How to Handle the Stress of Money and Loans Hat

Plans to pay back U.S. debts based on how much money you make

If you take out an education loan from a U.S. lender, you can choose an income-driven repayment (IDR) plan like SAVE, PAYE, or REPAYE, which lets you choose your monthly payment depending on your income.

Benefits of Income Driven Repayment Plans:
Lower payments when you don't make much money.
Protects against the danger of not being able to pay back loans while looking for work or starting a new employment.
For borrowers who meet certain criteria, there is a chance that the remaining sum will be forgiven after a certain amount of time.
To keep your IDR plan going, remember to send in your yearly income certification on schedule.

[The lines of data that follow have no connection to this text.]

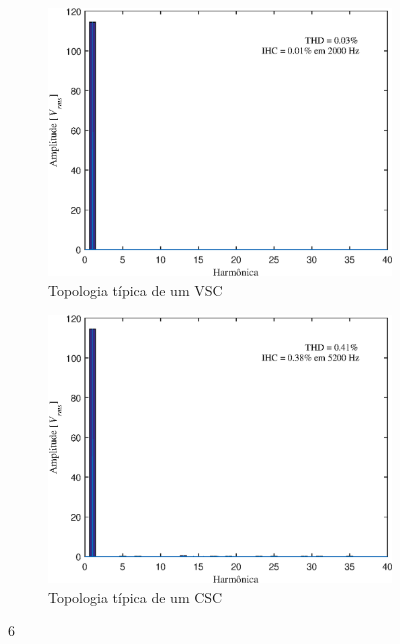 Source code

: \begin{figure}[!htb] %
	\centering
	\begin{subfigure}[b]{0.48\textwidth}
		\centering
		\includegraphics[width=\textwidth]{Cap4/Figuras/resultados_unfilt_6.eps}
		\caption{Topologia típica de um VSC} 
		\label{fig:resultados_unfilt_6.eps}
	\end{subfigure}%
		\hfill
	\begin{subfigure}[b]{0.48\textwidth}  
		\centering 
		\includegraphics[width=\textwidth]{Cap4/Figuras/resultados_filt_6.eps}
		\caption{Topologia típica de um CSC}    
		\label{fig:resultados_filt_6.eps}
	\end{subfigure}%
	\caption{6}
	\label{fig:6}
\end{figure}

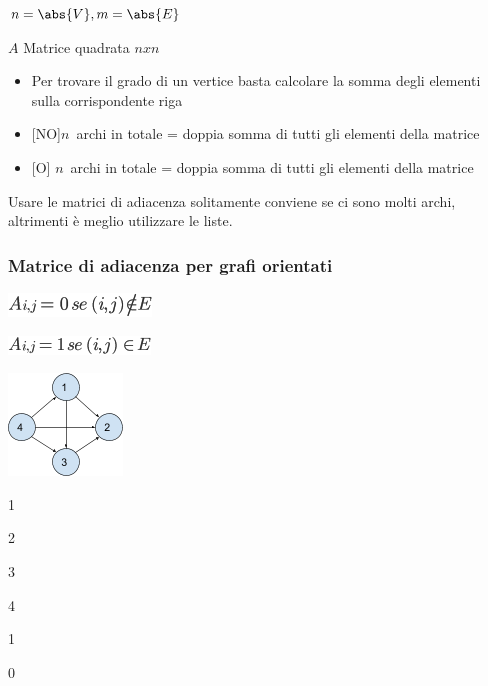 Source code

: \documentclass{article}
\providecommand{\tightlist}{%
  \setlength{\itemsep}{0pt}\setlength{\parskip}{0pt}}
\begin{document}
$n=\abs{V},m=\abs{E}$

{$A$ Matrice quadrata $n x n$ }

\begin{itemize}
\tightlist
\item
  {Per trovare il grado di un vertice basta calcolare la somma degli
  elementi sulla corrispondente riga}
\item
  {{[}NO{]}}$n${~archi in totale =
  doppia somma di tutti gli elementi della matrice}
\item
  {{[}O{]} }$n${~archi in totale =
  doppia somma di tutti gli elementi della matrice}
\end{itemize}

{}

{Usare le matrici di adiacenza solitamente conviene se ci sono molti
archi, altrimenti è meglio utilizzare le liste.}

\hypertarget{h.30h8k4akc7l}{\subsubsection{\texorpdfstring{{Matrice di
adiacenza per grafi
orientati}}{Matrice di adiacenza per grafi orientati}}\label{h.30h8k4akc7l}}

\includegraphics{images/image386.png}

\includegraphics{images/image387.png}

{}

\protect\hypertarget{t.baa371c993d5b7baad0f4dd74d8432f916b9230a}{}{}\protect\hypertarget{t.37}{}{}

{\includegraphics{images/image529.png}}

{}

{1}

{2}

{3}

{4}

{1}

{0}
\end{document}
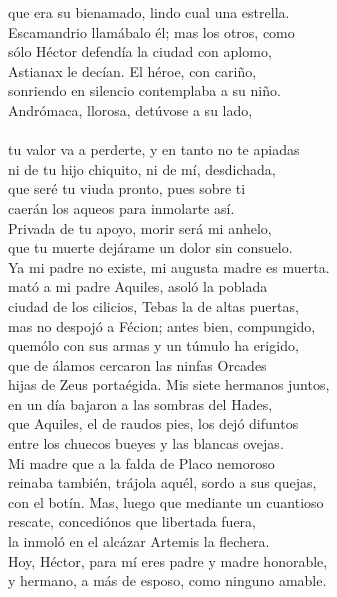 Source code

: que era su bienamado, lindo cual una estrella.\\
Escamandrio llamábalo él; mas los otros, como\\
sólo Héctor defendía la ciudad con aplomo,\\
Astianax le decían. El héroe, con cariño,\\
sonriendo en silencio contemplaba a su niño.\\
Andrómaca, llorosa, detúvose a su lado,\\
\\
tu valor va a perderte, y en tanto no te apiadas\\
ni de tu hijo chiquito, ni de mí, desdichada,\\
que seré tu viuda pronto, pues sobre ti\\
caerán los aqueos para inmolarte así.\\
Privada de tu apoyo, morir será mi anhelo,\\
que tu muerte dejárame un dolor sin consuelo.\\
Ya mi padre no existe, mi augusta madre es muerta.\\
mató a mi padre Aquiles, asoló la poblada\\
ciudad de los cilicios, Tebas la de altas puertas,\\
mas no despojó a Fécion; antes bien, compungido,\\
quemólo con sus armas y un túmulo ha erigido,\\
que de álamos cercaron las ninfas Orcades\\
hijas de Zeus portaégida. Mis siete hermanos juntos,\\
en un día bajaron a las sombras del Hades,\\
que Aquiles, el de raudos pies, los dejó difuntos\\
entre los chuecos bueyes y las blancas ovejas.\\
Mi madre que a la falda de Placo nemoroso\\
reinaba también, trájola aquél, sordo a sus quejas,\\
con el botín. Mas, luego que mediante un cuantioso\\
rescate, concediónos que libertada fuera,\\
la inmoló en el alcázar Artemis la flechera.\\
Hoy, Héctor, para mí eres padre y madre honorable,\\
y hermano, a más de esposo, como ninguno amable.\\
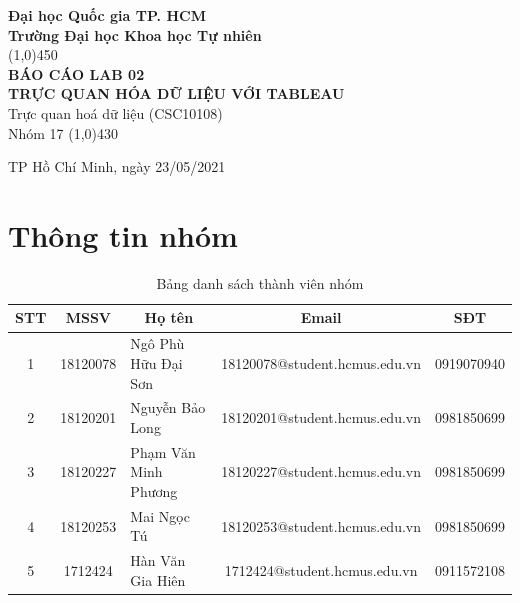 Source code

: \documentclass[a4paper, 12pt]{article}
\begin{document}
\begin{titlepage}
    \begin{center}
        \vspace*{1cm}
        \Large\textbf{Đại học Quốc gia TP. HCM\\Trường Đại học Khoa học Tự nhiên}\\

        \vfill
        \line(1,0){450}\\[4mm]
        \LARGE\textbf{\MakeUppercase{Báo cáo Lab 02\\ Trực quan hóa dữ liệu với Tableau}}\\[3mm]
        \Large{Trực quan hoá dữ liệu (CSC10108)}\\[3mm]
        \Large{Nhóm 17}
        \line(1,0){430}\\
        \vfill

        \vfill
        TP Hồ Chí Minh, ngày 23/05/2021
    \end{center}
\end{titlepage}

\tableofcontents
\thispagestyle{empty}
\clearpage

\section{Thông tin nhóm}
    \begin{table}[H]
        \begin{tabular}{|c|c|l|c|c|}
        \hline
        STT & MSSV     & \multicolumn{1}{c|}{Họ tên} & Email                         & SĐT        \\ \hline
        1   & 18120078 & Ngô Phù Hữu Đại Sơn         & 18120078@student.hcmus.edu.vn & 0919070940 \\ \hline
        2   & 18120201 & Nguyễn Bảo Long             & 18120201@student.hcmus.edu.vn & 0981850699 \\ \hline
        3   & 18120227 & Phạm Văn Minh Phương             & 18120227@student.hcmus.edu.vn & 0981850699 \\ \hline
        4   & 18120253 & Mai Ngọc Tú             & 18120253@student.hcmus.edu.vn & 0981850699 \\ \hline
        5   & 1712424 & Hàn Văn Gia Hiên            & 1712424@student.hcmus.edu.vn & 0911572108 \\ \hline
        \end{tabular}
        \caption{Bảng danh sách thành viên nhóm}
    \end{table}
    \clearpage
\end{document}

Getting reduced interest rates by putting loans together

Loan consolidation can sometimes make it easier to pay back loans and cut the interest rates. This is especially true for persons who have more than one loan with the same lender.
How to do it:
Look at the pros and cons of several banks in the US and your native country.
You should only refinance if the decline in interest rates is substantial enough to cover the costs or goods you will lose.
For instance, you should know the status of your work and visa so you can refinance.

Side Jobs to Make More Money

You can also use these tiny amounts of money to construct a financial safety net or make extra payments on your loan.
The visa may let you make these choices:
While they study, they can work as a tutor or lab assistant on campus.
Internships (CPT or OPT that has been approved ahead of time).
Jobs those can be done freelanced, with companies that are based outside the U.S. (check with your foreign office to make sure this is okay).

Tip: Make a separate account for the money you make from your side job so you can keep track of your loan payment goals.
Talking to your family about when you need to pay back the money you borrowed
Family contact that works well can help things go faster and make everyone feel better.

Follow these steps:
Along with a loan payback schedule, share your present financial situation, budget, and a full list of your expenses.
Agree on a reasonable amount to pay back that won't hurt your way of life.
Every six to twelve months, change the plan as your money situation gets better.